Stored records:
====
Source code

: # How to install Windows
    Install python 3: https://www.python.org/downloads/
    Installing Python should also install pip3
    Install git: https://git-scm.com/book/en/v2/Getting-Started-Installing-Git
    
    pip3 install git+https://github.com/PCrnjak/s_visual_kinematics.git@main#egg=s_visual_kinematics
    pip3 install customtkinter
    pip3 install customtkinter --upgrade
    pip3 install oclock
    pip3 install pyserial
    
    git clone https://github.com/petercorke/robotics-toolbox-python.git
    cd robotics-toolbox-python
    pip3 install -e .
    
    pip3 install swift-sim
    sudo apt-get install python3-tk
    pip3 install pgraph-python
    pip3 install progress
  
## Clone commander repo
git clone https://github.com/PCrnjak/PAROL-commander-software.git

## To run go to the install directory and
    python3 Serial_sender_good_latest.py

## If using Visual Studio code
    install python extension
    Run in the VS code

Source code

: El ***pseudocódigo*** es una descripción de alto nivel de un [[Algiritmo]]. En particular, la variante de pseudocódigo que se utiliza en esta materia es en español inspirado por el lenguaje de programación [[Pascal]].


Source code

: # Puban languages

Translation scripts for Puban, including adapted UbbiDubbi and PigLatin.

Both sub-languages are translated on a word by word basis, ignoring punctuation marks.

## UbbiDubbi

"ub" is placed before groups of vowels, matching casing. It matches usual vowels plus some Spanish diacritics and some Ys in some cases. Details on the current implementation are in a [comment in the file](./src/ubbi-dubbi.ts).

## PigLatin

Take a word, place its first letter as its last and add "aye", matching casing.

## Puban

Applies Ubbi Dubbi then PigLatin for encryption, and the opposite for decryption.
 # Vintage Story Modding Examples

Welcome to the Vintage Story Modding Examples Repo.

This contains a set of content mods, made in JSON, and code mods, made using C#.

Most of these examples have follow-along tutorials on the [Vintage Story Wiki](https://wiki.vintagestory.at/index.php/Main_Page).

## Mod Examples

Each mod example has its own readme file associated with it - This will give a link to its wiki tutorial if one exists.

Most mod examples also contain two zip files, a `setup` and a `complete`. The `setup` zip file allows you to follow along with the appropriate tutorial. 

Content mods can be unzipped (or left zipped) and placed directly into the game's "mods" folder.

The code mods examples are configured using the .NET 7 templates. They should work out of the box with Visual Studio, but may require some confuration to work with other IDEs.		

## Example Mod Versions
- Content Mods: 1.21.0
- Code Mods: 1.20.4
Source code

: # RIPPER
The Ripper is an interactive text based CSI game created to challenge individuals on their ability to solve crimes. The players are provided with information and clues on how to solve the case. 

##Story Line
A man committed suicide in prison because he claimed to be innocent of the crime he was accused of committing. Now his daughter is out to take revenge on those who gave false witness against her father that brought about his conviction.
====
Problem to work on - Reproduce the lines above, beginning at the line with "## PigLatin" and stopping after the line with "The code mods", exactly as they are.

Problem solution -
## PigLatin

Take a word, place its first letter as its last and add "aye", matching casing.

## Puban

Applies Ubbi Dubbi then PigLatin for encryption, and the opposite for decryption.
 # Vintage Story Modding Examples

Welcome to the Vintage Story Modding Examples Repo.

This contains a set of content mods, made in JSON, and code mods, made using C#.

Most of these examples have follow-along tutorials on the [Vintage Story Wiki](https://wiki.vintagestory.at/index.php/Main_Page).

## Mod Examples

Each mod example has its own readme file associated with it - This will give a link to its wiki tutorial if one exists.

Most mod examples also contain two zip files, a `setup` and a `complete`. The `setup` zip file allows you to follow along with the appropriate tutorial. 

Content mods can be unzipped (or left zipped) and placed directly into the game's "mods" folder.

The code mods examples are configured using the .NET 7 templates. They should work out of the box with Visual Studio, but may require some confuration to work with other IDEs.		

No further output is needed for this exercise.